Now, of course, some of the poses are old, from the hatha yoga tradition. But a close reading of the medieval Hatha Yoga Pradipika reveals that cleansing practices (called kriyas) and pranayama are given more prominence than the physical poses, and half of those described are sitting meditation poses. All of the standing poses, with the possible exception of Tree Pose, are 20th century creations. I’ve noticed that even some older yoga systems created for Westerners have few, or even no, standing poses. You can, however, find standing poses that modern practitioners would identify as yoga asanas, in Western books on “harmonic gymnastics”, which was a spiritualized form of exercise for women in the early 20th century.

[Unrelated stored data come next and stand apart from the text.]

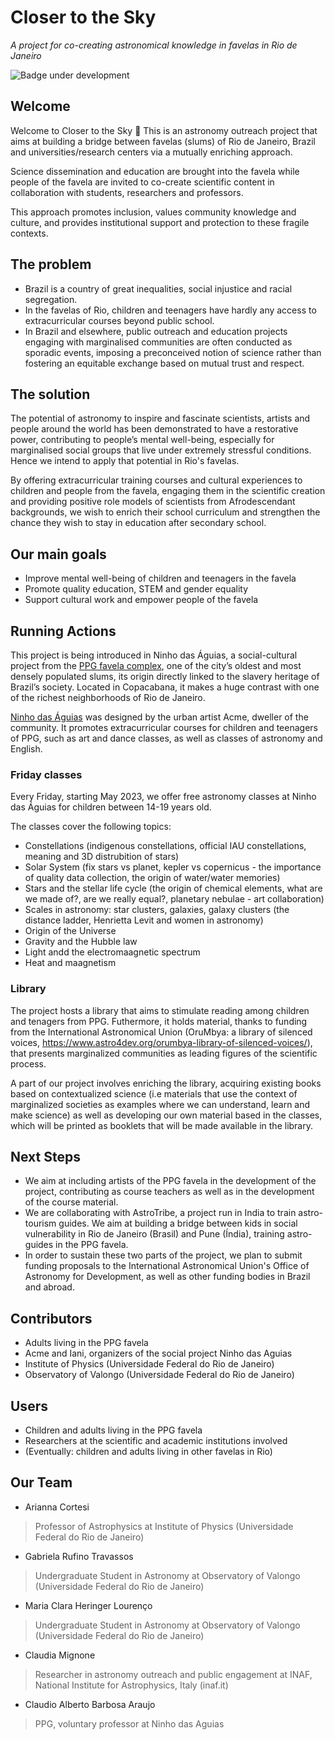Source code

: # Closer to the Sky
*A project for co-creating astronomical knowledge in favelas in Rio de Janeiro*

![Badge under development](http://img.shields.io/static/v1?label=STATUS&message=under%20Development&color=GREEN&style=for-the-badge)


## Welcome
Welcome to Closer to the Sky 🌟 This is an astronomy outreach project that aims at building a bridge between favelas (slums) of Rio de Janeiro, Brazil and universities/research centers via a mutually enriching approach. 

Science dissemination and education are brought into the favela while people of the favela are invited to co-create scientific content in collaboration with students, researchers and professors.

This approach promotes inclusion, values community knowledge and culture, and provides institutional support and protection to these fragile contexts.

## The problem
* Brazil is a country of great inequalities, social injustice and racial segregation. 
* In the favelas of Rio, children and teenagers have hardly any access to extracurricular courses beyond public school.
* In Brazil and elsewhere, public outreach and education projects engaging with marginalised communities are often conducted as sporadic events, imposing a preconceived notion of science rather than fostering an equitable exchange based on mutual trust and respect. 

## The solution
The potential of astronomy to inspire and fascinate scientists, artists and people around the world has been demonstrated to have a restorative power, contributing to people’s mental well-being, especially for marginalised social groups that live under extremely stressful conditions. Hence we intend to apply that potential in Rio's favelas. 

By offering extracurricular training courses and cultural experiences to children and people from the favela, engaging them in the scientific creation and providing positive role models of scientists from Afrodescendant backgrounds, we wish to enrich their school curriculum and strengthen the chance they wish to stay in education after secondary school. 

## Our main goals
* Improve mental well-being of children and teenagers in the favela
* Promote quality education, STEM and gender equality
* Support cultural work and empower people of the favela

## Running Actions
This project is being introduced in Ninho das Águias, a social-cultural project from the [PPG favela complex](https://en.wikipedia.org/wiki/Cantagalo%E2%80%93Pav%C3%A3o%E2%80%93Pav%C3%A3ozinho), one of the city’s oldest and most densely populated slums, its origin directly linked to the slavery heritage of Brazil’s society. Located in Copacabana, it makes a huge contrast with one of the richest neighborhoods of Rio de Janeiro.

[Ninho das Águias](https://universoacme.wixsite.com/ninhodasaguias/sobre) was designed by the urban artist Acme, dweller of the community. It promotes extracurricular courses for children and teenagers of PPG, such as art and dance classes, as well as classes of astronomy and English. 

### Friday classes

Every Friday, starting May 2023, we offer free astronomy classes at Ninho das Águias for children between 14-19 years old.

The classes cover the following topics:
* Constellations (indigenous constellations, official IAU constellations, meaning and 3D distrubition of stars)
* Solar System (fix stars vs planet, kepler vs copernicus - the importance of quality data collection, the origin of water/water memories)
* Stars and the stellar life cycle (the origin of chemical elements, what are we made of?, are we really equal?, planetary nebulae - art collaboration)  
* Scales in astronomy: star clusters, galaxies, galaxy clusters (the distance ladder, Henrietta Levit and women in astronomy)
* Origin of the Universe
* Gravity and the Hubble law
* Light andd the electromaagnetic spectrum 
* Heat and maagnetism


### Library
The project hosts a library that aims to stimulate reading among children and tenagers from PPG. Futhermore, it holds material, thanks to funding from the International Astronomical Union (OruMbya: a library of silenced voices, https://www.astro4dev.org/orumbya-library-of-silenced-voices/), that presents marginalized communities as leading figures of the scientific process.

A part of our project involves enriching the library, acquiring existing books based on contextualized science (i.e materials that use the context of marginalized societies as examples where we can understand, learn and make science) as well as developing our own material based in the classes, which will be printed as booklets that will be made available in the library. 


## Next Steps

- We aim at including artists of the PPG favela in the development of the project, contributing as course teachers as well as in the development of the course material. 
- We are collaborating with AstroTribe, a project run in India to train astro-tourism guides. We aim at building a bridge between kids in social vulnerability in Rio de Janeiro (Brasil) and Pune (Índia), training astro-guides in the PPG favela.
- In order to sustain these two parts of the project, we plan to submit funding proposals to the International Astronomical Union's Office of Astronomy for Development, as well as other funding bodies in Brazil and abroad.



## Contributors
- Adults living in the PPG favela
- Acme and Iani, organizers of the social project Ninho das Aguias 
- Institute of Physics (Universidade Federal do Rio de Janeiro)
- Observatory of Valongo (Universidade Federal do Rio de Janeiro)

## Users
- Children and adults living in the PPG favela 
- Researchers at the scientific and academic institutions involved
- (Eventually: children and adults living in other favelas in Rio)

## Our Team
- Arianna Cortesi
> Professor of Astrophysics at Institute of Physics (Universidade Federal do Rio de Janeiro)
- Gabriela Rufino Travassos
> Undergraduate Student in Astronomy at Observatory of Valongo (Universidade Federal do Rio de Janeiro)
- Maria Clara Heringer Lourenço
> Undergraduate Student in Astronomy at Observatory of Valongo (Universidade Federal do Rio de Janeiro) 
- Claudia Mignone
> Researcher in astronomy outreach and public engagement at INAF, National Institute for Astrophysics, Italy (inaf.it)
- Claudio Alberto Barbosa Araujo
> PPG, voluntary professor at Ninho das Aguias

Another thing that had puzzled me, when I went looking for the roots of American yoga, was that the first books on yoga, at the turn of the last century, by Vivekananda and Blavatsky, did not so much as mention physical postures, but were books on philosophy and meditation. It turns out that these early yoga teachers distanced themselves from hatha yoga, which was associated with charlatans and ascetics with bizarre practices. This association was quite justified -- hatha yogis in India had, historically been religious fanatics with a penchant for violence. Under the British, they drifted from town to town, gaining money for doing astonishing postures and tricks. One objection Vivekananda had was that hatha yoga was done primarily to gain physical immortality and magical power, which he rightly did not regard as spiritual goals. The picture of the ash-covered disheveled yogi holding one arm up so long that it withered, or the mountebank contortionist was an object of morbid fascination and revulsion in the publications of that era.
Even as late as 1969, Richard Hittleman thought it necessary to distinguish himself from this stereotype in his book Yoga: 28 Day Exercise Plan: “those groups of people of the Far and Near East who do strange things such as walking on hot coals, sticking needles into their bodies, allowing themselves to be ‘buried alive’ and so forth are known as Fakirs and are never to be confused with Yogis.” (p.204) But, in 19th century India, the terms ‘fakir” and “yogi” referred to pretty much the same group of people (Fakirs were Muslim and Yogis Hindu, but these religious lines were often crossed), and there was no such thing as a physical yoga practice that, as Hittleman claims, was “designed solely for the development of human potential.” This also explains why ‘Abdu’l -Baha’ was so disdainful of yoga, and the Indian gurus that taught at Green Acre; he had some solid basis to dismiss yoga as “superstition” in 1912. The irony of it is, of course, that although yoga teachers were shoved out of Green Acre, which remains a Baha’i school to this day, it was yoga -- in its revised form -- that became a major influence in the lives of millions of Americans.